** Records shown follows **

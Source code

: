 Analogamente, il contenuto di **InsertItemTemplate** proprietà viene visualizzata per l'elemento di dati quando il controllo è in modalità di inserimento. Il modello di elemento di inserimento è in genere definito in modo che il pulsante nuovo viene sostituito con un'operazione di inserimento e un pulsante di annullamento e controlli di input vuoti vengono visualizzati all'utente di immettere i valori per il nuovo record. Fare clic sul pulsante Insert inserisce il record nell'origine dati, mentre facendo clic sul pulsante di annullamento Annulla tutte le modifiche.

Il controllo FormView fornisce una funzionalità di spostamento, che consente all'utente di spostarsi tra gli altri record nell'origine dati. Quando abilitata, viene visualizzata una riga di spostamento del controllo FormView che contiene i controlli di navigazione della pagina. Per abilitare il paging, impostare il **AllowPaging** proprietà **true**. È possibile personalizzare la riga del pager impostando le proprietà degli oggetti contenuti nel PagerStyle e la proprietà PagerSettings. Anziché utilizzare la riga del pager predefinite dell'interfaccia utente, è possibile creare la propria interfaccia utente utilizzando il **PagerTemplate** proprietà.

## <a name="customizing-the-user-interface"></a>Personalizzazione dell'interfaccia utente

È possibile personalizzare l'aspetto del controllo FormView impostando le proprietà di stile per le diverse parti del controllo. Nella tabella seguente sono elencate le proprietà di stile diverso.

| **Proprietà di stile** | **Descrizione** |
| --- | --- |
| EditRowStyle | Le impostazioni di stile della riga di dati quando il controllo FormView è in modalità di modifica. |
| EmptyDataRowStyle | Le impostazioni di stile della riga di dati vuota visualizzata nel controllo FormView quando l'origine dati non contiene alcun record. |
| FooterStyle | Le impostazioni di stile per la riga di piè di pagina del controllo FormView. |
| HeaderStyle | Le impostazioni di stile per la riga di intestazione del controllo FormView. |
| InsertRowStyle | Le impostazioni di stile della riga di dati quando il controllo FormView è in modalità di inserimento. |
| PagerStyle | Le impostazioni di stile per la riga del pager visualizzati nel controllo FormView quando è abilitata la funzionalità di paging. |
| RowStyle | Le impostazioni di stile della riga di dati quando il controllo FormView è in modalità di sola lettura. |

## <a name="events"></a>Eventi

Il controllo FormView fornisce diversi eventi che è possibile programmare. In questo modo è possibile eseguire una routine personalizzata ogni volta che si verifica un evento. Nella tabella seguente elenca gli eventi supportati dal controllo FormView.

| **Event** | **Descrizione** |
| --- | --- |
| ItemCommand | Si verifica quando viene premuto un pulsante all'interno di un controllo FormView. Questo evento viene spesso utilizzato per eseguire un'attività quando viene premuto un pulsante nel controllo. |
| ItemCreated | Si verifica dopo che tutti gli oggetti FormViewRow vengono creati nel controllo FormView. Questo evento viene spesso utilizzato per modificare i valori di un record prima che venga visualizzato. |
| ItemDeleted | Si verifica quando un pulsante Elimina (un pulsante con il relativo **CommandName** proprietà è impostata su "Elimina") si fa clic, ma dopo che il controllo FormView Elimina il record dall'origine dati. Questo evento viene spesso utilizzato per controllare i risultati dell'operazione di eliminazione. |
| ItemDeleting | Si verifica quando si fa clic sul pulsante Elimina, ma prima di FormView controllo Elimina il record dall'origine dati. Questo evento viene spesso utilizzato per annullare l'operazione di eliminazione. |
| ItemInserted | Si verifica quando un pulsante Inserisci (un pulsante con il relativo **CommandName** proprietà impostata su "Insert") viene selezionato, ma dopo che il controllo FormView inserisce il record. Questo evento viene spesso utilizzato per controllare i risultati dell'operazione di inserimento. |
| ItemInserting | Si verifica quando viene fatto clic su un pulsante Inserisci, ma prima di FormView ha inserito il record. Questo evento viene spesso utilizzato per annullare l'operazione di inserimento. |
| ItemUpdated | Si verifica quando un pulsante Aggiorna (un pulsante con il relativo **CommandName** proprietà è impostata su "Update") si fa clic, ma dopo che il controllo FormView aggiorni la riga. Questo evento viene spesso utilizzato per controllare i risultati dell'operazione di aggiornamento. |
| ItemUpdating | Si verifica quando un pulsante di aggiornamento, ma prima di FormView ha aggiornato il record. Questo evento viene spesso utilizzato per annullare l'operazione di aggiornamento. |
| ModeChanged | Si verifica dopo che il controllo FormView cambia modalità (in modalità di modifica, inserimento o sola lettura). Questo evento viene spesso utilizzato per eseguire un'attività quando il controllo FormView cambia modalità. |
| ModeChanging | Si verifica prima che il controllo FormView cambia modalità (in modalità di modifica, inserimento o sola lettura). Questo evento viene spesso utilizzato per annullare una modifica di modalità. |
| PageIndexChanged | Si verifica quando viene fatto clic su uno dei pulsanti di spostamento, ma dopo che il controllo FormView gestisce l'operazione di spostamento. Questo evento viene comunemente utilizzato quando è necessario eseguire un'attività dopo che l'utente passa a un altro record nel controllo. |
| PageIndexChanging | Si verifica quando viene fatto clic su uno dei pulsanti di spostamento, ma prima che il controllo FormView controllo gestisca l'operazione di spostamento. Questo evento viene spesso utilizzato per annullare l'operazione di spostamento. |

** End of Records shown **

#### [What is needed]
Repeat each entry above exactly as it appears.

#### [Answer box]
Source code

: Analogamente, il contenuto di **InsertItemTemplate** proprietà viene visualizzata per l'elemento di dati quando il controllo è in modalità di inserimento. Il modello di elemento di inserimento è in genere definito in modo che il pulsante nuovo viene sostituito con un'operazione di inserimento e un pulsante di annullamento e controlli di input vuoti vengono visualizzati all'utente di immettere i valori per il nuovo record. Fare clic sul pulsante Insert inserisce il record nell'origine dati, mentre facendo clic sul pulsante di annullamento Annulla tutte le modifiche.

Il controllo FormView fornisce una funzionalità di spostamento, che consente all'utente di spostarsi tra gli altri record nell'origine dati. Quando abilitata, viene visualizzata una riga di spostamento del controllo FormView che contiene i controlli di navigazione della pagina. Per abilitare il paging, impostare il **AllowPaging** proprietà **true**. È possibile personalizzare la riga del pager impostando le proprietà degli oggetti contenuti nel PagerStyle e la proprietà PagerSettings. Anziché utilizzare la riga del pager predefinite dell'interfaccia utente, è possibile creare la propria interfaccia utente utilizzando il **PagerTemplate** proprietà.

## <a name="customizing-the-user-interface"></a>Personalizzazione dell'interfaccia utente

È possibile personalizzare l'aspetto del controllo FormView impostando le proprietà di stile per le diverse parti del controllo. Nella tabella seguente sono elencate le proprietà di stile diverso.

| **Proprietà di stile** | **Descrizione** |
| --- | --- |
| EditRowStyle | Le impostazioni di stile della riga di dati quando il controllo FormView è in modalità di modifica. |
| EmptyDataRowStyle | Le impostazioni di stile della riga di dati vuota visualizzata nel controllo FormView quando l'origine dati non contiene alcun record. |
| FooterStyle | Le impostazioni di stile per la riga di piè di pagina del controllo FormView. |
| HeaderStyle | Le impostazioni di stile per la riga di intestazione del controllo FormView. |
| InsertRowStyle | Le impostazioni di stile della riga di dati quando il controllo FormView è in modalità di inserimento. |
| PagerStyle | Le impostazioni di stile per la riga del pager visualizzati nel controllo FormView quando è abilitata la funzionalità di paging. |
| RowStyle | Le impostazioni di stile della riga di dati quando il controllo FormView è in modalità di sola lettura. |

## <a name="events"></a>Eventi

Il controllo FormView fornisce diversi eventi che è possibile programmare. In questo modo è possibile eseguire una routine personalizzata ogni volta che si verifica un evento. Nella tabella seguente elenca gli eventi supportati dal controllo FormView.

| **Event** | **Descrizione** |
| --- | --- |
| ItemCommand | Si verifica quando viene premuto un pulsante all'interno di un controllo FormView. Questo evento viene spesso utilizzato per eseguire un'attività quando viene premuto un pulsante nel controllo. |
| ItemCreated | Si verifica dopo che tutti gli oggetti FormViewRow vengono creati nel controllo FormView. Questo evento viene spesso utilizzato per modificare i valori di un record prima che venga visualizzato. |
| ItemDeleted | Si verifica quando un pulsante Elimina (un pulsante con il relativo **CommandName** proprietà è impostata su "Elimina") si fa clic, ma dopo che il controllo FormView Elimina il record dall'origine dati. Questo evento viene spesso utilizzato per controllare i risultati dell'operazione di eliminazione. |
| ItemDeleting | Si verifica quando si fa clic sul pulsante Elimina, ma prima di FormView controllo Elimina il record dall'origine dati. Questo evento viene spesso utilizzato per annullare l'operazione di eliminazione. |
| ItemInserted | Si verifica quando un pulsante Inserisci (un pulsante con il relativo **CommandName** proprietà impostata su "Insert") viene selezionato, ma dopo che il controllo FormView inserisce il record. Questo evento viene spesso utilizzato per controllare i risultati dell'operazione di inserimento. |
| ItemInserting | Si verifica quando viene fatto clic su un pulsante Inserisci, ma prima di FormView ha inserito il record. Questo evento viene spesso utilizzato per annullare l'operazione di inserimento. |
| ItemUpdated | Si verifica quando un pulsante Aggiorna (un pulsante con il relativo **CommandName** proprietà è impostata su "Update") si fa clic, ma dopo che il controllo FormView aggiorni la riga. Questo evento viene spesso utilizzato per controllare i risultati dell'operazione di aggiornamento. |
| ItemUpdating | Si verifica quando un pulsante di aggiornamento, ma prima di FormView ha aggiornato il record. Questo evento viene spesso utilizzato per annullare l'operazione di aggiornamento. |
| ModeChanged | Si verifica dopo che il controllo FormView cambia modalità (in modalità di modifica, inserimento o sola lettura). Questo evento viene spesso utilizzato per eseguire un'attività quando il controllo FormView cambia modalità. |
| ModeChanging | Si verifica prima che il controllo FormView cambia modalità (in modalità di modifica, inserimento o sola lettura). Questo evento viene spesso utilizzato per annullare una modifica di modalità. |
| PageIndexChanged | Si verifica quando viene fatto clic su uno dei pulsanti di spostamento, ma dopo che il controllo FormView gestisce l'operazione di spostamento. Questo evento viene comunemente utilizzato quando è necessario eseguire un'attività dopo che l'utente passa a un altro record nel controllo. |
| PageIndexChanging | Si verifica quando viene fatto clic su uno dei pulsanti di spostamento, ma prima che il controllo FormView controllo gestisca l'operazione di spostamento. Questo evento viene spesso utilizzato per annullare l'operazione di spostamento. |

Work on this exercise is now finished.